> **What is needed**: Omit every picture while repeating the entries exactly.

> **Data in this exercise**:

--------

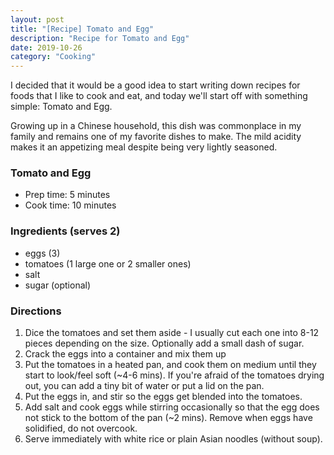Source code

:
 ```yaml
---
layout: post
title: "[Recipe] Tomato and Egg"
description: "Recipe for Tomato and Egg"
date: 2019-10-26
category: "Cooking"
---
```


I decided that it would be a good idea to start writing down recipes for foods that I like to cook and eat, and today we'll start off with something simple: Tomato and Egg. 

Growing up in a Chinese household, this dish was commonplace in my family and remains one of my favorite dishes to make. The mild acidity makes it an appetizing meal despite being very lightly seasoned.

### Tomato and Egg
- Prep time: 5 minutes
- Cook time: 10 minutes

### Ingredients (serves 2)
- eggs (3)
- tomatoes (1 large one or 2 smaller ones)
- salt
- sugar (optional)

### Directions
1. Dice the tomatoes and set them aside - I usually cut each one into 8-12 pieces depending on the size. Optionally add a small dash of sugar.
2. Crack the eggs into a container and mix them up
3. Put the tomatoes in a heated pan, and cook them on medium until they start to look/feel soft (~4-6 mins). If you're afraid of the tomatoes drying out, you can add a tiny bit of water or put a lid on the pan.
4. Put the eggs in, and stir so the eggs get blended into the tomatoes.
5. Add salt and cook eggs while stirring occasionally so that the egg does not stick to the bottom of the pan (~2 mins). Remove when eggs have solidified, do not overcook.
6. Serve immediately with white rice or plain Asian noodles (without soup).

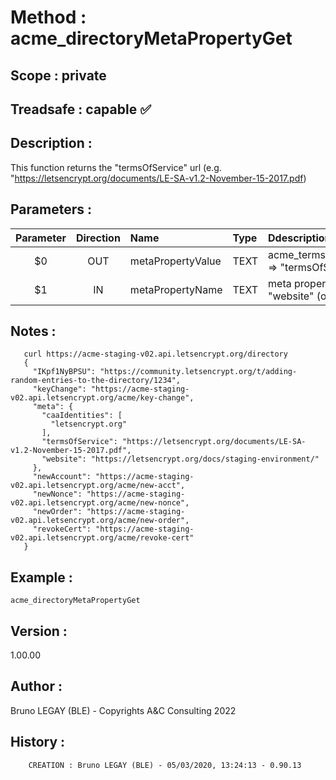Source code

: ﻿# **Method :** acme_directoryMetaPropertyGet
## **Scope :** private
## **Treadsafe :** capable ✅ 
## **Description :** 
This function returns the "termsOfService" url (e.g. "https://letsencrypt.org/documents/LE-SA-v1.2-November-15-2017.pdf)
## **Parameters :** 
| Parameter | Direction | Name | Type | Ddescription | 
|:----:|:----:|:----|:----|:----| 
| $0 | OUT | metaPropertyValue | TEXT | acme_termsOfServiceUrlGet("termsOfService") => "termsOfService" url | 
| $1 | IN | metaPropertyName | TEXT | meta property name "termsOfService" or "website" (optional, default "termsOfService") | 

## **Notes :** 

      
       curl https://acme-staging-v02.api.letsencrypt.org/directory
       {
         "IKpf1NyBPSU": "https://community.letsencrypt.org/t/adding-random-entries-to-the-directory/1234",
         "keyChange": "https://acme-staging-v02.api.letsencrypt.org/acme/key-change",
         "meta": {
           "caaIdentities": [
             "letsencrypt.org"
           ],
           "termsOfService": "https://letsencrypt.org/documents/LE-SA-v1.2-November-15-2017.pdf",
           "website": "https://letsencrypt.org/docs/staging-environment/"
         },
         "newAccount": "https://acme-staging-v02.api.letsencrypt.org/acme/new-acct",
         "newNonce": "https://acme-staging-v02.api.letsencrypt.org/acme/new-nonce",
         "newOrder": "https://acme-staging-v02.api.letsencrypt.org/acme/new-order",
         "revokeCert": "https://acme-staging-v02.api.letsencrypt.org/acme/revoke-cert"
       }
## **Example :** 
```
acme_directoryMetaPropertyGet
```
## **Version :** 
1.00.00
## **Author :** 
Bruno LEGAY (BLE) - Copyrights A&C Consulting 2022
## **History :** 
 
        CREATION : Bruno LEGAY (BLE) - 05/03/2020, 13:24:13 - 0.90.13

--------

> **Solved problem**:
Source code

:
 ```yaml
---
layout: post
title: "[Recipe] Tomato and Egg"
description: "Recipe for Tomato and Egg"
date: 2019-10-26
category: "Cooking"
---
```


I decided that it would be a good idea to start writing down recipes for foods that I like to cook and eat, and today we'll start off with something simple: Tomato and Egg. 

Growing up in a Chinese household, this dish was commonplace in my family and remains one of my favorite dishes to make. The mild acidity makes it an appetizing meal despite being very lightly seasoned.

### Tomato and Egg
- Prep time: 5 minutes
- Cook time: 10 minutes

### Ingredients (serves 2)
- eggs (3)
- tomatoes (1 large one or 2 smaller ones)
- salt
- sugar (optional)

### Directions
1. Dice the tomatoes and set them aside - I usually cut each one into 8-12 pieces depending on the size. Optionally add a small dash of sugar.
2. Crack the eggs into a container and mix them up
3. Put the tomatoes in a heated pan, and cook them on medium until they start to look/feel soft (~4-6 mins). If you're afraid of the tomatoes drying out, you can add a tiny bit of water or put a lid on the pan.
4. Put the eggs in, and stir so the eggs get blended into the tomatoes.
5. Add salt and cook eggs while stirring occasionally so that the egg does not stick to the bottom of the pan (~2 mins). Remove when eggs have solidified, do not overcook.
6. Serve immediately with white rice or plain Asian noodles (without soup).

Source code

: ﻿# **Method :** acme_directoryMetaPropertyGet
## **Scope :** private
## **Treadsafe :** capable ✅ 
## **Description :** 
This function returns the "termsOfService" url (e.g. "https://letsencrypt.org/documents/LE-SA-v1.2-November-15-2017.pdf)
## **Parameters :** 
| Parameter | Direction | Name | Type | Ddescription | 
|:----:|:----:|:----|:----|:----| 
| $0 | OUT | metaPropertyValue | TEXT | acme_termsOfServiceUrlGet("termsOfService") => "termsOfService" url | 
| $1 | IN | metaPropertyName | TEXT | meta property name "termsOfService" or "website" (optional, default "termsOfService") | 

## **Notes :** 

      
       curl https://acme-staging-v02.api.letsencrypt.org/directory
       {
         "IKpf1NyBPSU": "https://community.letsencrypt.org/t/adding-random-entries-to-the-directory/1234",
         "keyChange": "https://acme-staging-v02.api.letsencrypt.org/acme/key-change",
         "meta": {
           "caaIdentities": [
             "letsencrypt.org"
           ],
           "termsOfService": "https://letsencrypt.org/documents/LE-SA-v1.2-November-15-2017.pdf",
           "website": "https://letsencrypt.org/docs/staging-environment/"
         },
         "newAccount": "https://acme-staging-v02.api.letsencrypt.org/acme/new-acct",
         "newNonce": "https://acme-staging-v02.api.letsencrypt.org/acme/new-nonce",
         "newOrder": "https://acme-staging-v02.api.letsencrypt.org/acme/new-order",
         "revokeCert": "https://acme-staging-v02.api.letsencrypt.org/acme/revoke-cert"
       }
## **Example :** 
```
acme_directoryMetaPropertyGet
```
## **Version :** 
1.00.00
## **Author :** 
Bruno LEGAY (BLE) - Copyrights A&C Consulting 2022
## **History :** 
 
        CREATION : Bruno LEGAY (BLE) - 05/03/2020, 13:24:13 - 0.90.13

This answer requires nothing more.